_Dataset records_
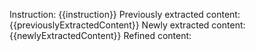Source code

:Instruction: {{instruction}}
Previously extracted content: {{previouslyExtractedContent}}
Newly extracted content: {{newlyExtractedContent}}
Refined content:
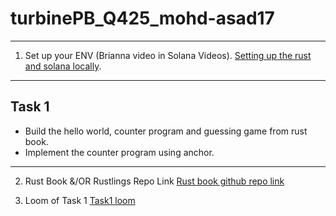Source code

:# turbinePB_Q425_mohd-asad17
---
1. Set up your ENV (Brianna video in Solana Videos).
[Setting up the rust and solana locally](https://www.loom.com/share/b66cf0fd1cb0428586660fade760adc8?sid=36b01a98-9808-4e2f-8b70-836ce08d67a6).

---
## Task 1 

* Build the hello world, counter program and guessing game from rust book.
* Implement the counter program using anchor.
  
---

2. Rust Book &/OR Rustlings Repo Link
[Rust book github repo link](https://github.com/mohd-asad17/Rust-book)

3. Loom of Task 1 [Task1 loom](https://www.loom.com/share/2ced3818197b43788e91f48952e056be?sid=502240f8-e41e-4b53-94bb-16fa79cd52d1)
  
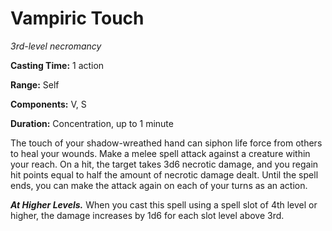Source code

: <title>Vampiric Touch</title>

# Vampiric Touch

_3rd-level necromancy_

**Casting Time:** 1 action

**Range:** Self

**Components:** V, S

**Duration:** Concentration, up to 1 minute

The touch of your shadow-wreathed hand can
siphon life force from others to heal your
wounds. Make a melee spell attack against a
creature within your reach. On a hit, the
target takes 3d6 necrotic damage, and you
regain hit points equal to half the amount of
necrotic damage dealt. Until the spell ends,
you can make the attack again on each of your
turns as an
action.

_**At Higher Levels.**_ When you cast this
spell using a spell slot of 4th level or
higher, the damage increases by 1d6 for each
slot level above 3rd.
...
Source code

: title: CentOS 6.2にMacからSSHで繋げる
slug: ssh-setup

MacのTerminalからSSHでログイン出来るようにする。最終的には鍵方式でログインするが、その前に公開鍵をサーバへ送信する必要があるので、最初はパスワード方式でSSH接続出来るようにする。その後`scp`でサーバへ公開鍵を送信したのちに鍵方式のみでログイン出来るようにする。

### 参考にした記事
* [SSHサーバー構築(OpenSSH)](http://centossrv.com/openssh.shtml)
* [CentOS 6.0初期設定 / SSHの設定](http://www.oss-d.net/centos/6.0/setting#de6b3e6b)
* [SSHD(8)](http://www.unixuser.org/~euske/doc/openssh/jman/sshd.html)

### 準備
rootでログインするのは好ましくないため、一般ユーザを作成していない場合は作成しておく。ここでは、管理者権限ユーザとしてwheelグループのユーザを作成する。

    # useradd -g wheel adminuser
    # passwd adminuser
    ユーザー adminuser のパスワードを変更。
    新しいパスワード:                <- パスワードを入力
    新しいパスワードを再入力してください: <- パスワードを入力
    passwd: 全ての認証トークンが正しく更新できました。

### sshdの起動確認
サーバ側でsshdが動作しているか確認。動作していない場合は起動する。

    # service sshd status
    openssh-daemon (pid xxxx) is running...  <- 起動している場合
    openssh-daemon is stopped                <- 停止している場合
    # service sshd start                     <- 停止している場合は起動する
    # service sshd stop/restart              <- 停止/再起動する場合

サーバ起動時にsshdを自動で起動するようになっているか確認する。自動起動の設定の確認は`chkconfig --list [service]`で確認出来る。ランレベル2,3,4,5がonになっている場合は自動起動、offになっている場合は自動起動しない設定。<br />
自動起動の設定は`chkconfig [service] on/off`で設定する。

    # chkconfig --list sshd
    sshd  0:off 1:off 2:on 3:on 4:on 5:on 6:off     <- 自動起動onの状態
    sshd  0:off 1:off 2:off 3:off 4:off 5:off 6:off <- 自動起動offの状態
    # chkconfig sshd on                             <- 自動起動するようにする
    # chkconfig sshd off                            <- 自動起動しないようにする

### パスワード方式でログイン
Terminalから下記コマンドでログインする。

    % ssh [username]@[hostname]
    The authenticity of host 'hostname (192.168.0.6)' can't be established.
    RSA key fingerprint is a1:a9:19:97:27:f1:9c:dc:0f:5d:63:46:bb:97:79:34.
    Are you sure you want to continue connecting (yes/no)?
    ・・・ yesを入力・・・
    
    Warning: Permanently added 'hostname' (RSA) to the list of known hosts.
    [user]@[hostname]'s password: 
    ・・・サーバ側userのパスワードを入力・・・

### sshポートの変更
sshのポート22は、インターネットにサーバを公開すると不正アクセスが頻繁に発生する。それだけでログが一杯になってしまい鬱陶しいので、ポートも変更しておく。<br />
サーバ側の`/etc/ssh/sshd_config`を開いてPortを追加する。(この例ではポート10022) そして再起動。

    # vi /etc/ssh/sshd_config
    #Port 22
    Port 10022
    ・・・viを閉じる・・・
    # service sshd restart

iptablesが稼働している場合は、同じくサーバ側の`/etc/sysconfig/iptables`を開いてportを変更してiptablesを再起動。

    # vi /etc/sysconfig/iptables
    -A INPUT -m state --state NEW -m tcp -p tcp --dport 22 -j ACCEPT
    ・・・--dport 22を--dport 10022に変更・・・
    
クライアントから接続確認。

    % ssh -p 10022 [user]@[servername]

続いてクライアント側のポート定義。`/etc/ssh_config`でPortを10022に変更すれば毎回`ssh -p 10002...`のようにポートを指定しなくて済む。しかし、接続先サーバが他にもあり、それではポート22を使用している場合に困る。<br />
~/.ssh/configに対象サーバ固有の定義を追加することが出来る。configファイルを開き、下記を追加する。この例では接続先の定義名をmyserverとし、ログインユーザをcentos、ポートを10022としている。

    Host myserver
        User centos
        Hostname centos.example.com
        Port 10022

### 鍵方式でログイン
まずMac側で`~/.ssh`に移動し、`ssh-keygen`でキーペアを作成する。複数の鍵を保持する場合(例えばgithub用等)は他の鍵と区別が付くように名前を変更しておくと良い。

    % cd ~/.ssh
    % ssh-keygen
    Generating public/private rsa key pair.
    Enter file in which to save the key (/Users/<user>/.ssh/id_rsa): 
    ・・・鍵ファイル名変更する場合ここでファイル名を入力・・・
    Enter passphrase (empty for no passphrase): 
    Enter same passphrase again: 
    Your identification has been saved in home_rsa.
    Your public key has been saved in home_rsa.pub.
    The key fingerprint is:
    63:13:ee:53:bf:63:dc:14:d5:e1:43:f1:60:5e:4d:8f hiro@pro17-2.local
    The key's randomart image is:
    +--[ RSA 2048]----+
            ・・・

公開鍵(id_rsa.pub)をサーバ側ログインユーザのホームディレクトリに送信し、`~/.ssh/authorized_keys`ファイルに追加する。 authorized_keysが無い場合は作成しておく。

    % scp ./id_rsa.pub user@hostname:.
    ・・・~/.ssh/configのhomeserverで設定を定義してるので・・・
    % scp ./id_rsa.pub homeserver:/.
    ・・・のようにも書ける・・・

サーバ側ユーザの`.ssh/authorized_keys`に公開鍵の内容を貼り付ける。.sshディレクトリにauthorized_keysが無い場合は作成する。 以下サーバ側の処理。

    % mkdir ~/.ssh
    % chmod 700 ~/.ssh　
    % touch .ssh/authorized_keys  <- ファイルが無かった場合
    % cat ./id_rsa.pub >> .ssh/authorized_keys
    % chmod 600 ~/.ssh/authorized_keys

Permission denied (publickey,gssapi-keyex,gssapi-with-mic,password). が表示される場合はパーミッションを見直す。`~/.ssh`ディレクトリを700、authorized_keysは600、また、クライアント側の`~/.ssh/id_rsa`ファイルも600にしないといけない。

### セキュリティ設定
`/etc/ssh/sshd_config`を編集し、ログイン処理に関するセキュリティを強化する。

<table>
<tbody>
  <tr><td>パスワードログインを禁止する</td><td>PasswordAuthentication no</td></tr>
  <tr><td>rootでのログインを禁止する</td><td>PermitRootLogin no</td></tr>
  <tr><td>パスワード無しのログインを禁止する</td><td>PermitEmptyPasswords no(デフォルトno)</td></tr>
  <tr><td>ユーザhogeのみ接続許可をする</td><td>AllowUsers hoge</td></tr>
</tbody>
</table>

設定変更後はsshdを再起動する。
--
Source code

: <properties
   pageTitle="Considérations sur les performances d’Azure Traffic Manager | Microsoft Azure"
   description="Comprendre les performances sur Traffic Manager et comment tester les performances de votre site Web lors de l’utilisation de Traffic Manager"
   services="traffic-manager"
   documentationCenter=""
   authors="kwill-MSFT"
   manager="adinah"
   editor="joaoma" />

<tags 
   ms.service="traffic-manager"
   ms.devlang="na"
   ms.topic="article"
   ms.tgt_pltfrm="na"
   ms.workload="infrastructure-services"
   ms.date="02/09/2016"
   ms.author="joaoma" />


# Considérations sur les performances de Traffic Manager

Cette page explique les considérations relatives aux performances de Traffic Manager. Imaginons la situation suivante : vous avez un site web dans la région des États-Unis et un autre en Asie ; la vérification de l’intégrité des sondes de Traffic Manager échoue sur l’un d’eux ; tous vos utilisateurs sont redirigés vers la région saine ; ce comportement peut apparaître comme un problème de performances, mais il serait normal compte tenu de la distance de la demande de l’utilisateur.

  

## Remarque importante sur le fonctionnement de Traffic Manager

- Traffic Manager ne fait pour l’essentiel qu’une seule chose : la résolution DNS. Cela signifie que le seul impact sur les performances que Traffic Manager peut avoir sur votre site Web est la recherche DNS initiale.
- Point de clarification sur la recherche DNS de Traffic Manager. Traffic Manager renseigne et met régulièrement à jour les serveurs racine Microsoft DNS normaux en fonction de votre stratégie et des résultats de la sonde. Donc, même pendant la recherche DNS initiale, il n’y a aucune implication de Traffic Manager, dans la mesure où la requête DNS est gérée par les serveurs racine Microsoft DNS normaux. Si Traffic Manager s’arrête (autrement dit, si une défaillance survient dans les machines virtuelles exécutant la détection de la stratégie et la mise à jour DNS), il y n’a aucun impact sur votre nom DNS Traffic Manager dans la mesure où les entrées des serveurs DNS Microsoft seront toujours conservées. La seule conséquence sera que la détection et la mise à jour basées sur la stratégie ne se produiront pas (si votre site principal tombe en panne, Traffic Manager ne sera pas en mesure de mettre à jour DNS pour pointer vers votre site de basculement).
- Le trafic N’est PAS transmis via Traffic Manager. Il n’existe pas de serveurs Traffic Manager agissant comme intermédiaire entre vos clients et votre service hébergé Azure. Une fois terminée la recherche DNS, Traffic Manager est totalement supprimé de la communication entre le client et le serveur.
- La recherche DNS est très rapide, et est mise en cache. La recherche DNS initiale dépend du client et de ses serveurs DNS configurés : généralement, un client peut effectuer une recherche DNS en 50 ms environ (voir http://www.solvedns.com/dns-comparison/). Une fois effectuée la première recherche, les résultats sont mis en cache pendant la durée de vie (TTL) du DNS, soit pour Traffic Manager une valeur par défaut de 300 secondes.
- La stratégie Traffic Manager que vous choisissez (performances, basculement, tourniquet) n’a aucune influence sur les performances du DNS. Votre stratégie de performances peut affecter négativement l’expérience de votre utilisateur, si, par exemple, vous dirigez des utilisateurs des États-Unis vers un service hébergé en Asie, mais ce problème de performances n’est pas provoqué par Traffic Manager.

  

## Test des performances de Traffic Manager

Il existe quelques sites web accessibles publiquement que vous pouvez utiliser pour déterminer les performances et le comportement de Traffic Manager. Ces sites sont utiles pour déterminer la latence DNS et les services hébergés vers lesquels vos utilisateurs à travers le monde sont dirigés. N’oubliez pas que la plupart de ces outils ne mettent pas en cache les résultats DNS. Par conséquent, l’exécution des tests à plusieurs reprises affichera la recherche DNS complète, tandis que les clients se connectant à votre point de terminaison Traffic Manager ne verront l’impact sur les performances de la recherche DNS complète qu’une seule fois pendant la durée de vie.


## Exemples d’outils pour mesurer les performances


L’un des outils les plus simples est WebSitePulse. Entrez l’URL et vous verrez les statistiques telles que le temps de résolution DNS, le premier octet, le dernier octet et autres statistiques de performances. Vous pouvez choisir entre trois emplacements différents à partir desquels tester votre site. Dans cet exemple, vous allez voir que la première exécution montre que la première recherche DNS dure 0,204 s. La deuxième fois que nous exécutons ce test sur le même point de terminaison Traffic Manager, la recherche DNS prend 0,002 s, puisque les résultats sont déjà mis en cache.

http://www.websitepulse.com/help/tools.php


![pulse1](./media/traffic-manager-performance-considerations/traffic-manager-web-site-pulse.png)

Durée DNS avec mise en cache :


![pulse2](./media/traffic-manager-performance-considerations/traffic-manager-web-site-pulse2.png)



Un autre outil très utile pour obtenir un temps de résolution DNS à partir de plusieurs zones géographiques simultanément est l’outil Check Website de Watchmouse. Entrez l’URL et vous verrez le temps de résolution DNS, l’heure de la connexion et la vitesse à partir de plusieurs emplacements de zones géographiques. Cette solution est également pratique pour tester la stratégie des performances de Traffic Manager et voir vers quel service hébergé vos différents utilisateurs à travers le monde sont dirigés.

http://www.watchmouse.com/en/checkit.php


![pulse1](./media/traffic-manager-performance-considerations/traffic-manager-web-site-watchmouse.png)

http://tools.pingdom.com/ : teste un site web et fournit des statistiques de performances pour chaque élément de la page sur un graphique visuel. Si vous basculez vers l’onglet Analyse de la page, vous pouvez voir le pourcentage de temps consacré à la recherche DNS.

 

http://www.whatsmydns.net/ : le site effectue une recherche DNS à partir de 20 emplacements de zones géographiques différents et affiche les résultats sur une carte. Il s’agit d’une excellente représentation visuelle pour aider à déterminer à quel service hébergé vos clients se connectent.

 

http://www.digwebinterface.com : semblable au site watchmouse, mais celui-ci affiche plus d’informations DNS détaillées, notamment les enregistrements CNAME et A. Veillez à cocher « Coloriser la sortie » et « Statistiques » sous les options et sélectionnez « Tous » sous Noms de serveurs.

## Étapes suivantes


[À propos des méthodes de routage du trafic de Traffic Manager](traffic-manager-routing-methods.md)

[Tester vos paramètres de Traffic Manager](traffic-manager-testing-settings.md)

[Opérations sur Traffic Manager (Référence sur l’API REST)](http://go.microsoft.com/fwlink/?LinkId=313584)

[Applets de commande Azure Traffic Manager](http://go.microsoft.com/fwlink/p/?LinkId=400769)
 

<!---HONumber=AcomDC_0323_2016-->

_EXERCISE OBJECTIVE_
Scan the lines above for the word "attack", then copy each line that has it.

_ANSWER_
wounds. Make a melee spell attack against a
you can make the attack again on each of your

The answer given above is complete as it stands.